One thing about the habitat of oil. Its almost all found at depths between about 2,000 ft and 10,000 ft. Yes, I know there is lots shallower, but it tends to be heavy and not have enough pressure to drive it through the rock into the wells. Deeper the oil tends to get naturally cracked by the heat and pressure into natural gas. Since we can now drill and produce gas down to at least 20,000 ft. technology has more than doubled the amount of prospective gas. Expensive gas.
What we are calling peak oil is cheap,light,sweet crude that is easy to refine. The holy annointed saviors of the refining industry and automotive industry, tar sands and oil shale kerogen, coal to liquids although common aren't cheap to recover or process, and the CO2 is killing all of us. We have craven politicians pandering to everyone and not telling the truth. The mainstream media won't tell the truth because of the advertising budgets of the car and gasoline industries. We are going to have to change our ways quickly or we are all face a world that is very bleak.Six Billion People!Its the real root of peak oil.
This is true. Very few are willing to face up to it. Everything else, every conservation step is a wasted unless we also address this issue. It's completely obvious.
We either bring world population under control at our own inititiative or nature does it for us. But it would take an uprecedented degree of mutual cooperation between countries, a world-wide education campaign, a change in our world culture.
It won't happen yet. Disaster of some scale will befall us. But I am not a long term pessimist. At some point, realism will prevail. There have been many world-wide bodies functioning in the second half of the 20th century addressing global problems, maybe not with great success always, or even mostly. But their existence shows what's possible. It's just a matter of how much suffering it will take to get our full attention.
Most countries that are developing into industrialized economies see the need to address population growth. Not all of them do, and not all of them will, but if they don't, they are the ones that are going to suffer. The amount of oil a country can afford is based off of its relative wealth, not its population. If India has 2 billion people, each person will get half as much energy.

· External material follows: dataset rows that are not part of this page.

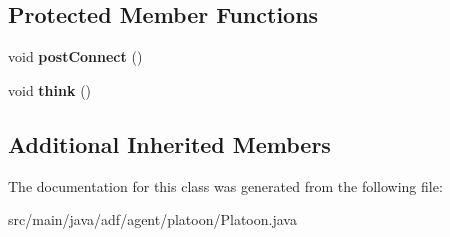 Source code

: \subsection*{Protected Member Functions}
\begin{DoxyCompactItemize}
\item 
\hypertarget{classadf_1_1agent_1_1platoon_1_1Platoon_adee23d3f90f95d1f834c50bd55a6036e}{}\label{classadf_1_1agent_1_1platoon_1_1Platoon_adee23d3f90f95d1f834c50bd55a6036e} 
void {\bfseries post\+Connect} ()
\item 
\hypertarget{classadf_1_1agent_1_1platoon_1_1Platoon_a9fe4bca1e1a3ca8e1086689251c6b272}{}\label{classadf_1_1agent_1_1platoon_1_1Platoon_a9fe4bca1e1a3ca8e1086689251c6b272} 
void {\bfseries think} ()
\end{DoxyCompactItemize}
\subsection*{Additional Inherited Members}


The documentation for this class was generated from the following file\+:\begin{DoxyCompactItemize}
\item 
src/main/java/adf/agent/platoon/Platoon.\+java\end{DoxyCompactItemize}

In the end the whole situation will be self regulating. We can increase efficiency and use better technology to get by with less energy. Beyond that, if the energy is not available we'll end up going without. The burden will not be equally felt, but countries like India and China will feel great incentive to solve their population issues (as China already is doing). If the first world is any guide, basic economics will do the rest, as population is beginning to decline in the first world, sans the United States.
Nagorak,
Thank you for pointing out what should be to most people self obvious, but somehow never is.

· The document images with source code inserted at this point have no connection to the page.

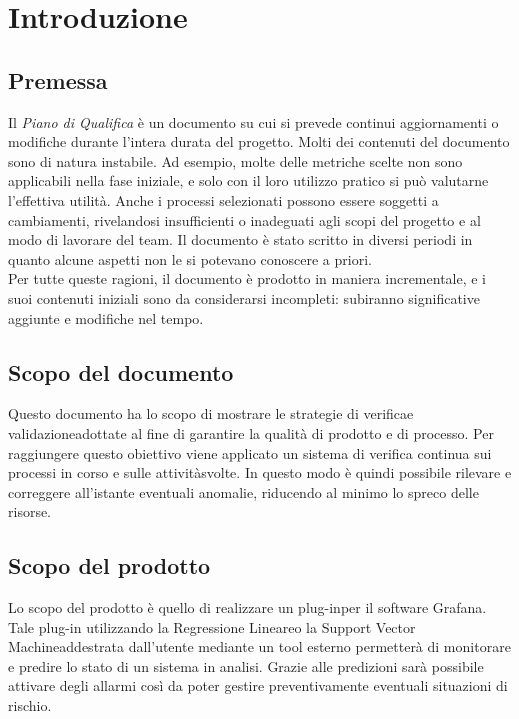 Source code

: \section{Introduzione}
\subsection{Premessa}
Il \textit{Piano di Qualifica} è un documento su cui si prevede continui aggiornamenti o modifiche durante l'intera durata del progetto. Molti dei contenuti del documento sono di natura instabile. Ad esempio, molte delle metriche scelte non sono applicabili nella fase iniziale, e solo con il loro utilizzo pratico si può valutarne l'effettiva utilità. Anche i processi selezionati possono essere soggetti a cambiamenti, rivelandosi insufficienti o inadeguati agli scopi del progetto e al modo di lavorare del team. Il documento è stato scritto in diversi periodi in quanto alcune aspetti non le si potevano conoscere a priori. \\
Per tutte queste ragioni, il documento è prodotto in maniera incrementale\glo, e i suoi contenuti iniziali sono da considerarsi incompleti: subiranno significative aggiunte e modifiche nel tempo.

\subsection{Scopo del documento}
Questo documento ha lo scopo di mostrare le strategie di verifica\glo e validazione\glo adottate al fine di garantire la qualità di prodotto e di processo\glo. Per raggiungere questo obiettivo viene applicato un sistema di verifica continua sui processi in corso e sulle attività\glo svolte. In questo modo è quindi possibile rilevare e correggere all'istante eventuali anomalie, riducendo al minimo lo spreco delle risorse.

\subsection{Scopo del prodotto}
Lo scopo del prodotto è quello di realizzare un plug-in\glo per il software Grafana\glo. Tale plug-in utilizzando la Regressione Lineare\glo o la Support Vector Machine\glo addestrata dall'utente mediante un tool esterno permetterà di monitorare e predire lo stato di un sistema in analisi. Grazie alle predizioni sarà possibile attivare degli allarmi così da poter gestire preventivamente eventuali situazioni di rischio. \\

I would go even further than your excellent sentence, "The amount of oil a country can afford is based off of its relative wealth, not its population.", and add a corallory:
"The amount of oil a country must afford to have compared to it's relative wealth is based on it's relative waste."
Let's deal with those two facts, and keep our eyes on that prize first, before we attempt to socially reengineer the world, which has always had dubious chances of success anyway.